> _What you are asked to do_
Exercise in exact copying: restate word for word only the lines below from the one containing "Check out the other" through the one containing "File | False |", omitting any pictures.

__________

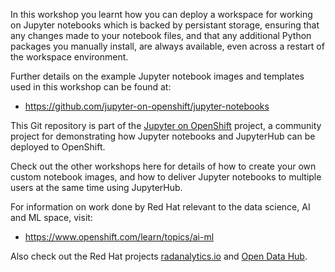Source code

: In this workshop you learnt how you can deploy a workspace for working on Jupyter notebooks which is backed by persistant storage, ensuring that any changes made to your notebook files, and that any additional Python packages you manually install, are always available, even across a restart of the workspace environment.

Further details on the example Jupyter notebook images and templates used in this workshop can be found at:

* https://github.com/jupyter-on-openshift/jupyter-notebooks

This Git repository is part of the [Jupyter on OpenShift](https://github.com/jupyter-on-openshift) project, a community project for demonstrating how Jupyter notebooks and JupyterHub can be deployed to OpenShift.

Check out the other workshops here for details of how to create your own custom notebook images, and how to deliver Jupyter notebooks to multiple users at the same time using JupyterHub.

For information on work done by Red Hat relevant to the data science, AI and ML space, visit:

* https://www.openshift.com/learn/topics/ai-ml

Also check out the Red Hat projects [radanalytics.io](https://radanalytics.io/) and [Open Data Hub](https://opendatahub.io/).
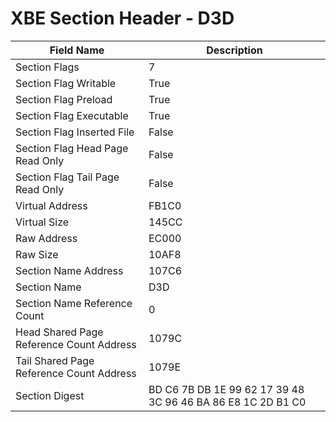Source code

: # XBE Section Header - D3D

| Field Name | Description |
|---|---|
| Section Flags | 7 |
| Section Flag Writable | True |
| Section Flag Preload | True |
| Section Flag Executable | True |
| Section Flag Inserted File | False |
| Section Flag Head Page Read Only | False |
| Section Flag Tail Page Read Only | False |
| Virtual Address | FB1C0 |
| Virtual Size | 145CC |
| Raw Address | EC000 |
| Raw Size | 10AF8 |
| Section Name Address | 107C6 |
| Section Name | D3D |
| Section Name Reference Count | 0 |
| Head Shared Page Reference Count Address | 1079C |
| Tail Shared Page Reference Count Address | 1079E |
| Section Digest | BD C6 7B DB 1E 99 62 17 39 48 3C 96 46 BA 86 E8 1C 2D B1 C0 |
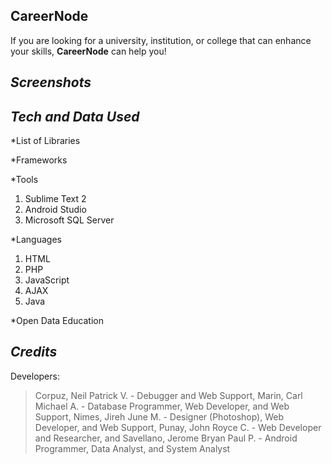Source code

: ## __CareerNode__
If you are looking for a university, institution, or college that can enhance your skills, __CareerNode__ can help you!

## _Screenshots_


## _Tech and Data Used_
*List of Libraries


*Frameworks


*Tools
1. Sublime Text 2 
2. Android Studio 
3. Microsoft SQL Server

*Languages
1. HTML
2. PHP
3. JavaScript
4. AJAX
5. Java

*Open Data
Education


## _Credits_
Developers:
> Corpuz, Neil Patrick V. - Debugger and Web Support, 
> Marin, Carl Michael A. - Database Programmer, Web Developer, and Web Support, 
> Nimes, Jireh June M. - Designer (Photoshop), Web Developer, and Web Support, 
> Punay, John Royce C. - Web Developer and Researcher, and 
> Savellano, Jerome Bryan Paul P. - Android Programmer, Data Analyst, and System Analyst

__________

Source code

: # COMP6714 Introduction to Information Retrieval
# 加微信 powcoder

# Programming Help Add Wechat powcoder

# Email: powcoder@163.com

__________

> _Response to the task_
Check out the other workshops here for details of how to create your own custom notebook images, and how to deliver Jupyter notebooks to multiple users at the same time using JupyterHub.

For information on work done by Red Hat relevant to the data science, AI and ML space, visit:

* https://www.openshift.com/learn/topics/ai-ml

Also check out the Red Hat projects [radanalytics.io](https://radanalytics.io/) and [Open Data Hub](https://opendatahub.io/).
Source code

: # XBE Section Header - D3D

| Field Name | Description |
|---|---|
| Section Flags | 7 |
| Section Flag Writable | True |
| Section Flag Preload | True |
| Section Flag Executable | True |
| Section Flag Inserted File | False |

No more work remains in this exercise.